He wrote on Twitter: “If anything happens to Charles and William would Harry or Andrew be asked to be Regent to a young George?

“Surely only those who are working royals should be in the line of succession.”

Mr Jobson then added the Princess Royal, who is currently 15th in the line of succession to the British throne but is already set to be bumped off that position later this year, with Meghan and Harry’s second child, should be positioned higher up in the line due to her full-time commitment to the Queen and the country.

He said: “Anne should be higher up the chain.” 

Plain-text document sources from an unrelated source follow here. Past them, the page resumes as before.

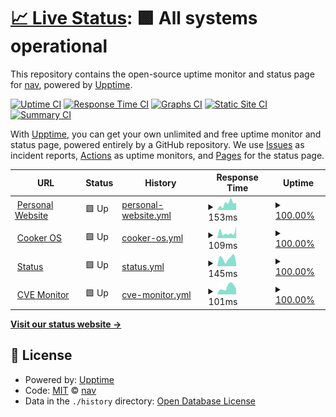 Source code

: # [📈 Live Status](https://status.navaneethkm.me): <!--live status--> **🟩 All systems operational**

This repository contains the open-source uptime monitor and status page for [nav](https://status.navaneethkm.me), powered by [Upptime](https://github.com/upptime/upptime).

[![Uptime CI](https://github.com/nxvvvv/status/workflows/Uptime%20CI/badge.svg)](https://github.com/nxvvvv/status/actions?query=workflow%3A%22Uptime+CI%22)
[![Response Time CI](https://github.com/nxvvvv/status/workflows/Response%20Time%20CI/badge.svg)](https://github.com/nxvvvv/status/actions?query=workflow%3A%22Response+Time+CI%22)
[![Graphs CI](https://github.com/nxvvvv/status/workflows/Graphs%20CI/badge.svg)](https://github.com/nxvvvv/status/actions?query=workflow%3A%22Graphs+CI%22)
[![Static Site CI](https://github.com/nxvvvv/status/workflows/Static%20Site%20CI/badge.svg)](https://github.com/nxvvvv/status/actions?query=workflow%3A%22Static+Site+CI%22)
[![Summary CI](https://github.com/nxvvvv/status/workflows/Summary%20CI/badge.svg)](https://github.com/nxvvvv/status/actions?query=workflow%3A%22Summary+CI%22)

With [Upptime](https://upptime.js.org), you can get your own unlimited and free uptime monitor and status page, powered entirely by a GitHub repository. We use [Issues](https://github.com/nxvvvv/status/issues) as incident reports, [Actions](https://github.com/nxvvvv/status/actions) as uptime monitors, and [Pages](https://status.navaneethkm.me) for the status page.

<!--start: status pages-->
<!-- This summary is generated by Upptime (https://github.com/upptime/upptime) -->
<!-- Do not edit this manually, your changes will be overwritten -->
<!-- prettier-ignore -->
| URL | Status | History | Response Time | Uptime |
| --- | ------ | ------- | ------------- | ------ |
| <img alt="" src="https://icons.duckduckgo.com/ip3/navaneethkm.me.ico" height="13"> [Personal Website](https://navaneethkm.me) | 🟩 Up | [personal-website.yml](https://github.com/nxvvvv/status/commits/HEAD/history/personal-website.yml) | <details><summary><img alt="Response time graph" src="./graphs/personal-website/response-time-week.png" height="20"> 153ms</summary><br><a href="https://status.navaneethkm.me/history/personal-website"><img alt="Response time 148" src="https://img.shields.io/endpoint?url=https%3A%2F%2Fraw.githubusercontent.com%2Fnxvvvv%2Fstatus%2FHEAD%2Fapi%2Fpersonal-website%2Fresponse-time.json"></a><br><a href="https://status.navaneethkm.me/history/personal-website"><img alt="24-hour response time 168" src="https://img.shields.io/endpoint?url=https%3A%2F%2Fraw.githubusercontent.com%2Fnxvvvv%2Fstatus%2FHEAD%2Fapi%2Fpersonal-website%2Fresponse-time-day.json"></a><br><a href="https://status.navaneethkm.me/history/personal-website"><img alt="7-day response time 153" src="https://img.shields.io/endpoint?url=https%3A%2F%2Fraw.githubusercontent.com%2Fnxvvvv%2Fstatus%2FHEAD%2Fapi%2Fpersonal-website%2Fresponse-time-week.json"></a><br><a href="https://status.navaneethkm.me/history/personal-website"><img alt="30-day response time 117" src="https://img.shields.io/endpoint?url=https%3A%2F%2Fraw.githubusercontent.com%2Fnxvvvv%2Fstatus%2FHEAD%2Fapi%2Fpersonal-website%2Fresponse-time-month.json"></a><br><a href="https://status.navaneethkm.me/history/personal-website"><img alt="1-year response time 148" src="https://img.shields.io/endpoint?url=https%3A%2F%2Fraw.githubusercontent.com%2Fnxvvvv%2Fstatus%2FHEAD%2Fapi%2Fpersonal-website%2Fresponse-time-year.json"></a></details> | <details><summary><a href="https://status.navaneethkm.me/history/personal-website">100.00%</a></summary><a href="https://status.navaneethkm.me/history/personal-website"><img alt="All-time uptime 99.95%" src="https://img.shields.io/endpoint?url=https%3A%2F%2Fraw.githubusercontent.com%2Fnxvvvv%2Fstatus%2FHEAD%2Fapi%2Fpersonal-website%2Fuptime.json"></a><br><a href="https://status.navaneethkm.me/history/personal-website"><img alt="24-hour uptime 100.00%" src="https://img.shields.io/endpoint?url=https%3A%2F%2Fraw.githubusercontent.com%2Fnxvvvv%2Fstatus%2FHEAD%2Fapi%2Fpersonal-website%2Fuptime-day.json"></a><br><a href="https://status.navaneethkm.me/history/personal-website"><img alt="7-day uptime 100.00%" src="https://img.shields.io/endpoint?url=https%3A%2F%2Fraw.githubusercontent.com%2Fnxvvvv%2Fstatus%2FHEAD%2Fapi%2Fpersonal-website%2Fuptime-week.json"></a><br><a href="https://status.navaneethkm.me/history/personal-website"><img alt="30-day uptime 100.00%" src="https://img.shields.io/endpoint?url=https%3A%2F%2Fraw.githubusercontent.com%2Fnxvvvv%2Fstatus%2FHEAD%2Fapi%2Fpersonal-website%2Fuptime-month.json"></a><br><a href="https://status.navaneethkm.me/history/personal-website"><img alt="1-year uptime 99.95%" src="https://img.shields.io/endpoint?url=https%3A%2F%2Fraw.githubusercontent.com%2Fnxvvvv%2Fstatus%2FHEAD%2Fapi%2Fpersonal-website%2Fuptime-year.json"></a></details>
| <img alt="" src="https://icons.duckduckgo.com/ip3/cooker.navaneethkm.me.ico" height="13"> [Cooker OS](https://cooker.navaneethkm.me) | 🟩 Up | [cooker-os.yml](https://github.com/nxvvvv/status/commits/HEAD/history/cooker-os.yml) | <details><summary><img alt="Response time graph" src="./graphs/cooker-os/response-time-week.png" height="20"> 109ms</summary><br><a href="https://status.navaneethkm.me/history/cooker-os"><img alt="Response time 189" src="https://img.shields.io/endpoint?url=https%3A%2F%2Fraw.githubusercontent.com%2Fnxvvvv%2Fstatus%2FHEAD%2Fapi%2Fcooker-os%2Fresponse-time.json"></a><br><a href="https://status.navaneethkm.me/history/cooker-os"><img alt="24-hour response time 224" src="https://img.shields.io/endpoint?url=https%3A%2F%2Fraw.githubusercontent.com%2Fnxvvvv%2Fstatus%2FHEAD%2Fapi%2Fcooker-os%2Fresponse-time-day.json"></a><br><a href="https://status.navaneethkm.me/history/cooker-os"><img alt="7-day response time 109" src="https://img.shields.io/endpoint?url=https%3A%2F%2Fraw.githubusercontent.com%2Fnxvvvv%2Fstatus%2FHEAD%2Fapi%2Fcooker-os%2Fresponse-time-week.json"></a><br><a href="https://status.navaneethkm.me/history/cooker-os"><img alt="30-day response time 141" src="https://img.shields.io/endpoint?url=https%3A%2F%2Fraw.githubusercontent.com%2Fnxvvvv%2Fstatus%2FHEAD%2Fapi%2Fcooker-os%2Fresponse-time-month.json"></a><br><a href="https://status.navaneethkm.me/history/cooker-os"><img alt="1-year response time 189" src="https://img.shields.io/endpoint?url=https%3A%2F%2Fraw.githubusercontent.com%2Fnxvvvv%2Fstatus%2FHEAD%2Fapi%2Fcooker-os%2Fresponse-time-year.json"></a></details> | <details><summary><a href="https://status.navaneethkm.me/history/cooker-os">100.00%</a></summary><a href="https://status.navaneethkm.me/history/cooker-os"><img alt="All-time uptime 100.00%" src="https://img.shields.io/endpoint?url=https%3A%2F%2Fraw.githubusercontent.com%2Fnxvvvv%2Fstatus%2FHEAD%2Fapi%2Fcooker-os%2Fuptime.json"></a><br><a href="https://status.navaneethkm.me/history/cooker-os"><img alt="24-hour uptime 100.00%" src="https://img.shields.io/endpoint?url=https%3A%2F%2Fraw.githubusercontent.com%2Fnxvvvv%2Fstatus%2FHEAD%2Fapi%2Fcooker-os%2Fuptime-day.json"></a><br><a href="https://status.navaneethkm.me/history/cooker-os"><img alt="7-day uptime 100.00%" src="https://img.shields.io/endpoint?url=https%3A%2F%2Fraw.githubusercontent.com%2Fnxvvvv%2Fstatus%2FHEAD%2Fapi%2Fcooker-os%2Fuptime-week.json"></a><br><a href="https://status.navaneethkm.me/history/cooker-os"><img alt="30-day uptime 100.00%" src="https://img.shields.io/endpoint?url=https%3A%2F%2Fraw.githubusercontent.com%2Fnxvvvv%2Fstatus%2FHEAD%2Fapi%2Fcooker-os%2Fuptime-month.json"></a><br><a href="https://status.navaneethkm.me/history/cooker-os"><img alt="1-year uptime 100.00%" src="https://img.shields.io/endpoint?url=https%3A%2F%2Fraw.githubusercontent.com%2Fnxvvvv%2Fstatus%2FHEAD%2Fapi%2Fcooker-os%2Fuptime-year.json"></a></details>
| <img alt="" src="https://icons.duckduckgo.com/ip3/status.navaneethkm.me.ico" height="13"> [Status](https://status.navaneethkm.me) | 🟩 Up | [status.yml](https://github.com/nxvvvv/status/commits/HEAD/history/status.yml) | <details><summary><img alt="Response time graph" src="./graphs/status/response-time-week.png" height="20"> 145ms</summary><br><a href="https://status.navaneethkm.me/history/status"><img alt="Response time 141" src="https://img.shields.io/endpoint?url=https%3A%2F%2Fraw.githubusercontent.com%2Fnxvvvv%2Fstatus%2FHEAD%2Fapi%2Fstatus%2Fresponse-time.json"></a><br><a href="https://status.navaneethkm.me/history/status"><img alt="24-hour response time 62" src="https://img.shields.io/endpoint?url=https%3A%2F%2Fraw.githubusercontent.com%2Fnxvvvv%2Fstatus%2FHEAD%2Fapi%2Fstatus%2Fresponse-time-day.json"></a><br><a href="https://status.navaneethkm.me/history/status"><img alt="7-day response time 145" src="https://img.shields.io/endpoint?url=https%3A%2F%2Fraw.githubusercontent.com%2Fnxvvvv%2Fstatus%2FHEAD%2Fapi%2Fstatus%2Fresponse-time-week.json"></a><br><a href="https://status.navaneethkm.me/history/status"><img alt="30-day response time 131" src="https://img.shields.io/endpoint?url=https%3A%2F%2Fraw.githubusercontent.com%2Fnxvvvv%2Fstatus%2FHEAD%2Fapi%2Fstatus%2Fresponse-time-month.json"></a><br><a href="https://status.navaneethkm.me/history/status"><img alt="1-year response time 141" src="https://img.shields.io/endpoint?url=https%3A%2F%2Fraw.githubusercontent.com%2Fnxvvvv%2Fstatus%2FHEAD%2Fapi%2Fstatus%2Fresponse-time-year.json"></a></details> | <details><summary><a href="https://status.navaneethkm.me/history/status">100.00%</a></summary><a href="https://status.navaneethkm.me/history/status"><img alt="All-time uptime 99.95%" src="https://img.shields.io/endpoint?url=https%3A%2F%2Fraw.githubusercontent.com%2Fnxvvvv%2Fstatus%2FHEAD%2Fapi%2Fstatus%2Fuptime.json"></a><br><a href="https://status.navaneethkm.me/history/status"><img alt="24-hour uptime 100.00%" src="https://img.shields.io/endpoint?url=https%3A%2F%2Fraw.githubusercontent.com%2Fnxvvvv%2Fstatus%2FHEAD%2Fapi%2Fstatus%2Fuptime-day.json"></a><br><a href="https://status.navaneethkm.me/history/status"><img alt="7-day uptime 100.00%" src="https://img.shields.io/endpoint?url=https%3A%2F%2Fraw.githubusercontent.com%2Fnxvvvv%2Fstatus%2FHEAD%2Fapi%2Fstatus%2Fuptime-week.json"></a><br><a href="https://status.navaneethkm.me/history/status"><img alt="30-day uptime 100.00%" src="https://img.shields.io/endpoint?url=https%3A%2F%2Fraw.githubusercontent.com%2Fnxvvvv%2Fstatus%2FHEAD%2Fapi%2Fstatus%2Fuptime-month.json"></a><br><a href="https://status.navaneethkm.me/history/status"><img alt="1-year uptime 99.95%" src="https://img.shields.io/endpoint?url=https%3A%2F%2Fraw.githubusercontent.com%2Fnxvvvv%2Fstatus%2FHEAD%2Fapi%2Fstatus%2Fuptime-year.json"></a></details>
| <img alt="" src="https://icons.duckduckgo.com/ip3/cve.navaneethkm.me.ico" height="13"> [CVE Monitor](https://cve.navaneethkm.me) | 🟩 Up | [cve-monitor.yml](https://github.com/nxvvvv/status/commits/HEAD/history/cve-monitor.yml) | <details><summary><img alt="Response time graph" src="./graphs/cve-monitor/response-time-week.png" height="20"> 101ms</summary><br><a href="https://status.navaneethkm.me/history/cve-monitor"><img alt="Response time 122" src="https://img.shields.io/endpoint?url=https%3A%2F%2Fraw.githubusercontent.com%2Fnxvvvv%2Fstatus%2FHEAD%2Fapi%2Fcve-monitor%2Fresponse-time.json"></a><br><a href="https://status.navaneethkm.me/history/cve-monitor"><img alt="24-hour response time 74" src="https://img.shields.io/endpoint?url=https%3A%2F%2Fraw.githubusercontent.com%2Fnxvvvv%2Fstatus%2FHEAD%2Fapi%2Fcve-monitor%2Fresponse-time-day.json"></a><br><a href="https://status.navaneethkm.me/history/cve-monitor"><img alt="7-day response time 101" src="https://img.shields.io/endpoint?url=https%3A%2F%2Fraw.githubusercontent.com%2Fnxvvvv%2Fstatus%2FHEAD%2Fapi%2Fcve-monitor%2Fresponse-time-week.json"></a><br><a href="https://status.navaneethkm.me/history/cve-monitor"><img alt="30-day response time 116" src="https://img.shields.io/endpoint?url=https%3A%2F%2Fraw.githubusercontent.com%2Fnxvvvv%2Fstatus%2FHEAD%2Fapi%2Fcve-monitor%2Fresponse-time-month.json"></a><br><a href="https://status.navaneethkm.me/history/cve-monitor"><img alt="1-year response time 122" src="https://img.shields.io/endpoint?url=https%3A%2F%2Fraw.githubusercontent.com%2Fnxvvvv%2Fstatus%2FHEAD%2Fapi%2Fcve-monitor%2Fresponse-time-year.json"></a></details> | <details><summary><a href="https://status.navaneethkm.me/history/cve-monitor">100.00%</a></summary><a href="https://status.navaneethkm.me/history/cve-monitor"><img alt="All-time uptime 100.00%" src="https://img.shields.io/endpoint?url=https%3A%2F%2Fraw.githubusercontent.com%2Fnxvvvv%2Fstatus%2FHEAD%2Fapi%2Fcve-monitor%2Fuptime.json"></a><br><a href="https://status.navaneethkm.me/history/cve-monitor"><img alt="24-hour uptime 100.00%" src="https://img.shields.io/endpoint?url=https%3A%2F%2Fraw.githubusercontent.com%2Fnxvvvv%2Fstatus%2FHEAD%2Fapi%2Fcve-monitor%2Fuptime-day.json"></a><br><a href="https://status.navaneethkm.me/history/cve-monitor"><img alt="7-day uptime 100.00%" src="https://img.shields.io/endpoint?url=https%3A%2F%2Fraw.githubusercontent.com%2Fnxvvvv%2Fstatus%2FHEAD%2Fapi%2Fcve-monitor%2Fuptime-week.json"></a><br><a href="https://status.navaneethkm.me/history/cve-monitor"><img alt="30-day uptime 100.00%" src="https://img.shields.io/endpoint?url=https%3A%2F%2Fraw.githubusercontent.com%2Fnxvvvv%2Fstatus%2FHEAD%2Fapi%2Fcve-monitor%2Fuptime-month.json"></a><br><a href="https://status.navaneethkm.me/history/cve-monitor"><img alt="1-year uptime 100.00%" src="https://img.shields.io/endpoint?url=https%3A%2F%2Fraw.githubusercontent.com%2Fnxvvvv%2Fstatus%2FHEAD%2Fapi%2Fcve-monitor%2Fuptime-year.json"></a></details>

<!--end: status pages-->

[**Visit our status website →**](https://status.navaneethkm.me)

## 📄 License

- Powered by: [Upptime](https://github.com/upptime/upptime)
- Code: [MIT](./LICENSE) © [nav](https://status.navaneethkm.me)
- Data in the `./history` directory: [Open Database License](https://opendatacommons.org/licenses/odbl/1-0/)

In a separate tweet, Mr Jobson added the latest changes to the succession laws should be taken into account when it comes to Princess Anne, saying: “I really believe The Princess Royal should be elevated in the line of succession given the changes primogeniture.

“If anything happened to Charles or William I am not sure the people would accept part-time uncle Harry or great uncle Andrew as Regent to George.”

ITV’s royal editor Chris Ship also spoke in favour of pushing up the line Princess Anne by applying retrospectively the Succession to the Crown Act 2013.

He wrote on Twitter: “Yes. Princess Anne should be retrospectively reinstated above her younger brothers.” 

Prince Harry was born third-in-line to the throne, being the second male heir of the Prince of Wales.

After Prince William and Kate had their three children, Harry moved down to the sixth position, where he remains despite having officially stepped down as senior royal almost one year ago.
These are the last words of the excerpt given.